- Outfielder
- Born: October 7, 1916 Princeton, Missouri, U.S.
- Died: October 26, 2004 (aged 88) Kansas City, Missouri, U.S.
- Batted: LeftThrew: Right

MLB debut
- July 4, 1944, for the New York Yankees

Last MLB appearance
- September 30, 1949, for the St. Louis Cardinals

MLB statistics
- Batting average: .224
- Home runs: 17
- Runs batted in: 73
- Stats at Baseball Reference

Teams
- New York Yankees (1944–1945); Philadelphia Athletics (1946); St. Louis Cardinals (1949);

= Russ Derry =

American baseball player (1916–2004)

Alva Russell Derry (October 7, 1916 – October 26, 2004) was an American professional baseball player from Princeton, Missouri. He appeared in 187 Major League Baseball games as an outfielder for New York Yankees in 1944 and 1945, the Philadelphia Athletics in 1946, and the St.
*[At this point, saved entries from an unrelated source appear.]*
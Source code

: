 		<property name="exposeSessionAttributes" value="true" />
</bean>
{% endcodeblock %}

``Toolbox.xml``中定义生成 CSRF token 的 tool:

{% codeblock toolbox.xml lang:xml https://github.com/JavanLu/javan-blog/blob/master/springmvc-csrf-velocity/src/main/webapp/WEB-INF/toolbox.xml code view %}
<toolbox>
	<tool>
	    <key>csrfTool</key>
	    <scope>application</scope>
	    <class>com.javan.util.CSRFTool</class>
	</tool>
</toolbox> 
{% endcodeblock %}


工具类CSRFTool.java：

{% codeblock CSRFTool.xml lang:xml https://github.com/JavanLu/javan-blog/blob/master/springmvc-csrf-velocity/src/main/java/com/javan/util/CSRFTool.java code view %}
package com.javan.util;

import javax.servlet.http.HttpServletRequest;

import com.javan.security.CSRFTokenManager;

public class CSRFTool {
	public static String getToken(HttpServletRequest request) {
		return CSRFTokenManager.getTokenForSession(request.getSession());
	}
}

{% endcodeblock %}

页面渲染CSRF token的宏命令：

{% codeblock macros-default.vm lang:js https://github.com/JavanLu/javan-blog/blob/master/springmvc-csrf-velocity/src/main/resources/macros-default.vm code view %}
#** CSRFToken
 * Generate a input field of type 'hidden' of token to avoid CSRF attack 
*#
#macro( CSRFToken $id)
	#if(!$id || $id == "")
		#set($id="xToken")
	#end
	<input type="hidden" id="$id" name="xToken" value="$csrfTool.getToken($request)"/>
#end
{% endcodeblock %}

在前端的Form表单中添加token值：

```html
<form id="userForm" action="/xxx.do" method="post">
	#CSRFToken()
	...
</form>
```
Louis Cardinals in 1949. He batted left-handed, threw right-handed, stood 6 ft 1 in tall and weighed 180 lb.

Derry had 124 career hits in 553 Major League at bats. In 1949, Derry led the International League with 42 home runs, and is a member of the International League Hall of Fame.

He died on October 26, 2004, in Kansas City, Missouri.